** Opening Input data block **
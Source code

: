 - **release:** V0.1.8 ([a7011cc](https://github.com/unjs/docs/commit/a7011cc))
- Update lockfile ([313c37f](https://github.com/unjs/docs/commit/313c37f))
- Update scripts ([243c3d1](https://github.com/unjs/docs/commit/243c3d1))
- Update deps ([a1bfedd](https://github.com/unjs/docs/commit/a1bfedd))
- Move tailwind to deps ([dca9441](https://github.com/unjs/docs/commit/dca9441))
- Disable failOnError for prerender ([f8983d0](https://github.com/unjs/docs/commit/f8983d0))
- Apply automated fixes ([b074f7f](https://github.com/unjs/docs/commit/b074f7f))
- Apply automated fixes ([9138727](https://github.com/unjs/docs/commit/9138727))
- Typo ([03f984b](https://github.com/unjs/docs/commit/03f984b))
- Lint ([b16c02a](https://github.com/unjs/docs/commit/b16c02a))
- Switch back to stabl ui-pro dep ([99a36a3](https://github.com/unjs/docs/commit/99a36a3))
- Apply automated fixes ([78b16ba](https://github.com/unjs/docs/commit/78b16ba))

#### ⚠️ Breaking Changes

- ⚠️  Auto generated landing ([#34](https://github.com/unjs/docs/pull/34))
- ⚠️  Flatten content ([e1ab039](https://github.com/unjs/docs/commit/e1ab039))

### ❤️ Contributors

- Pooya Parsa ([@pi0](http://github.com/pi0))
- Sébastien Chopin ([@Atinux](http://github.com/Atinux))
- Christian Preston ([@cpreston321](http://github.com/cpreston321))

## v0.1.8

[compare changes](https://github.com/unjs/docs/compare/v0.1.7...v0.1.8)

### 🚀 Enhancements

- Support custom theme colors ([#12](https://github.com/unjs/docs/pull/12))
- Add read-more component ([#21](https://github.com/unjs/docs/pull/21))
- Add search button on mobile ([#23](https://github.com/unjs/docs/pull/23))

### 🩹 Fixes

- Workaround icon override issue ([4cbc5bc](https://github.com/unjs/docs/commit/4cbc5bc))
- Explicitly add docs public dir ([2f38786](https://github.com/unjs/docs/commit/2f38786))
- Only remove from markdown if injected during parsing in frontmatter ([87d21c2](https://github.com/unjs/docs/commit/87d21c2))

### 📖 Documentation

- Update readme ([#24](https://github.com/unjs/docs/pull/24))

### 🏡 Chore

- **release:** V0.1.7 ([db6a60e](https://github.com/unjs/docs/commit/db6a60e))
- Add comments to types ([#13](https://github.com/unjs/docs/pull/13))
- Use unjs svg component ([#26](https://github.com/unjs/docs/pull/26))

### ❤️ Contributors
** Closing Input data block **
Reproduce the records above exactly, starting with the line that contains "- Explicitly add" and ending with the last line.

Response to the task:
- Explicitly add docs public dir ([2f38786](https://github.com/unjs/docs/commit/2f38786))
- Only remove from markdown if injected during parsing in frontmatter ([87d21c2](https://github.com/unjs/docs/commit/87d21c2))

### 📖 Documentation

- Update readme ([#24](https://github.com/unjs/docs/pull/24))

### 🏡 Chore

- **release:** V0.1.7 ([db6a60e](https://github.com/unjs/docs/commit/db6a60e))
- Add comments to types ([#13](https://github.com/unjs/docs/pull/13))
- Use unjs svg component ([#26](https://github.com/unjs/docs/pull/26))

### ❤️ Contributors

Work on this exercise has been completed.